Partie 10
Eddy le suivit des yeux, interloqué.
« Ai-je dit un mot de travers à...comment s'appelle-t-il, déjà ? »
— Albert. Il est très sensible et timide. »
Pourquoi le vieux le gratifiait-il d'un air désapprobateur ? Parce qu'il n'avait pas montré assez d'égard envers ce petit con aux yeux noirs ? De beaux yeux, d'ailleurs. Eddy jeta un coup d'œil à Lilian. N'avait-il pas eu tort de s'en encombrer ?
« Je vais le sonder un peu, dit lord Lyme. Bates va vous monter vos bagages ; vous pourrez vous rafraîchir. Ensuite, nous prendrons tous le thé au salon. »
Son intuition lui dictait qu'il trouverait Al dans le bureau. Affalé sur son siège d'ordinateur, le jeune homme regardait dans le vague. Son visage était défait et des auréoles tachaient sa belle chemise jaune sous les bras. Il ne pouvait reparaître dans cet état devant Edwin et son Lilian.

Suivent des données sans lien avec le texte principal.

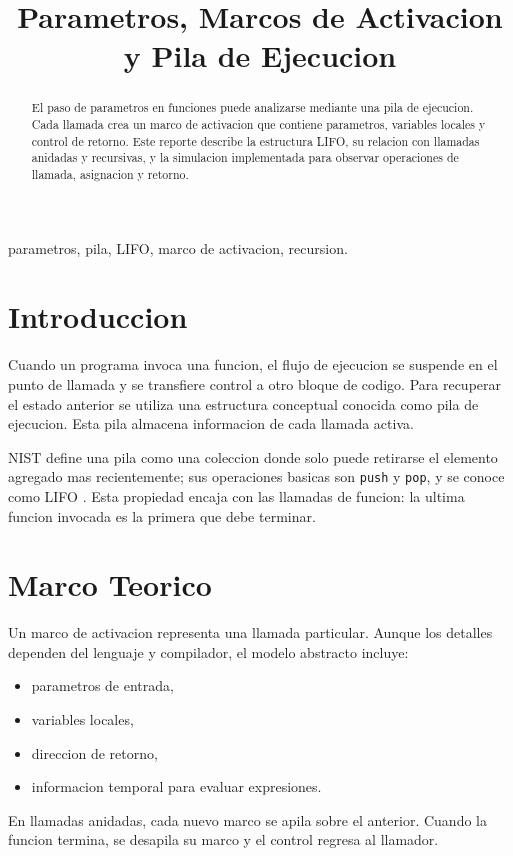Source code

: \documentclass[conference]{IEEEtran}
\title{Parametros, Marcos de Activacion y Pila de Ejecucion}
\author{\IEEEauthorblockN{Ronquillo Nunez Braulio}
\IEEEauthorblockA{Analisis y Diseno de Algoritmos}}
\begin{document}
\maketitle

\begin{abstract}
El paso de parametros en funciones puede analizarse mediante una pila de
ejecucion. Cada llamada crea un marco de activacion que contiene parametros,
variables locales y control de retorno. Este reporte describe la estructura
LIFO, su relacion con llamadas anidadas y recursivas, y la simulacion
implementada para observar operaciones de llamada, asignacion y retorno.
\end{abstract}

\begin{IEEEkeywords}
parametros, pila, LIFO, marco de activacion, recursion.
\end{IEEEkeywords}

\section{Introduccion}
Cuando un programa invoca una funcion, el flujo de ejecucion se suspende en
el punto de llamada y se transfiere control a otro bloque de codigo. Para
recuperar el estado anterior se utiliza una estructura conceptual conocida
como pila de ejecucion. Esta pila almacena informacion de cada llamada activa.

NIST define una pila como una coleccion donde solo puede retirarse el elemento
agregado mas recientemente; sus operaciones basicas son \texttt{push} y
\texttt{pop}, y se conoce como LIFO \cite{nist_stack}. Esta propiedad encaja
con las llamadas de funcion: la ultima funcion invocada es la primera que debe
terminar.

\section{Marco Teorico}
Un marco de activacion representa una llamada particular. Aunque los detalles
dependen del lenguaje y compilador, el modelo abstracto incluye:
\begin{itemize}
\item parametros de entrada,
\item variables locales,
\item direccion de retorno,
\item informacion temporal para evaluar expresiones.
\end{itemize}
En llamadas anidadas, cada nuevo marco se apila sobre el anterior. Cuando la
funcion termina, se desapila su marco y el control regresa al llamador.
\end{document}
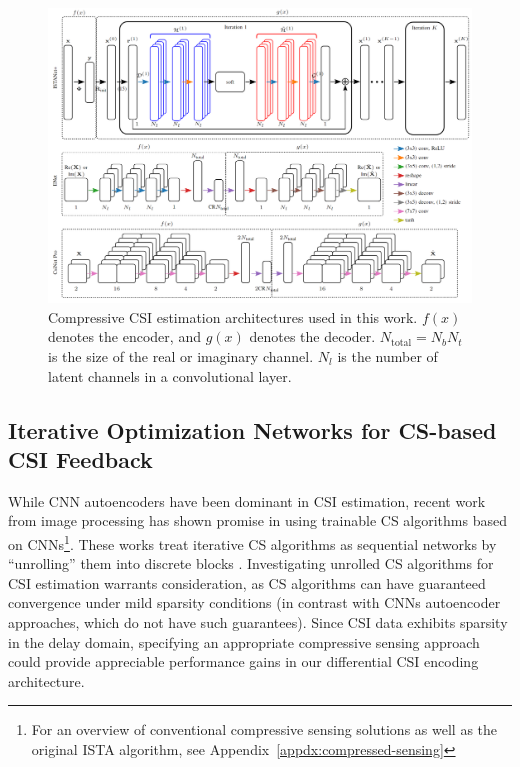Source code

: \begin{figure}[!hbtp]
    \centering
    \includegraphics[width=\linewidth]{images/arch-comparison.png}
    \caption{Compressive CSI estimation architectures used in this work. $f(x)$ denotes the encoder, and $g(x)$ denotes the decoder. $N_{\text{total}}=N_bN_t$ is the size of the real or imaginary channel. $N_l$ is the number of latent channels in a convolutional layer.}
    \label{fig:arch_compare}
\end{figure}

\subsection{Iterative Optimization Networks for CS-based CSI Feedback} \label{sec:iter-cs}

 
While CNN autoencoders have been dominant in CSI estimation, recent work from image processing has shown promise in using trainable CS algorithms based on CNNs\footnote{For an overview of conventional compressive sensing solutions as well as the original ISTA algorithm, see Appendix~\ref{appdx:compressed-sensing}}. These works treat iterative CS algorithms as sequential networks by ``unrolling'' them into discrete blocks \cite{ref:yang2016deep, ref:zhang2018ista}. Investigating unrolled CS algorithms for CSI estimation warrants consideration, as CS algorithms can have guaranteed convergence under mild sparsity conditions (in contrast with CNNs autoencoder approaches, which do not have such guarantees). Since CSI data exhibits sparsity in the delay domain, specifying an appropriate compressive sensing approach could provide appreciable performance gains in our differential CSI encoding architecture.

« Ça va, Albert ? demanda lord Lyme en le secouant par l'épaule. »
Pas de réponse. La voix de son employeur parvenait à Al au travers un mur de coton.
« Mon petit-fils s'interroge sur ta réaction, dit encore lord Lyme.
— Votre...petit-fils ? »
Réalisant à quel point son comportement pouvait paraître absurde vu de l'extérieur, Al bredouilla : « Ça n'a rien à voir avec lui ; j'ai eu un coup de pompe, de hypoglycémie.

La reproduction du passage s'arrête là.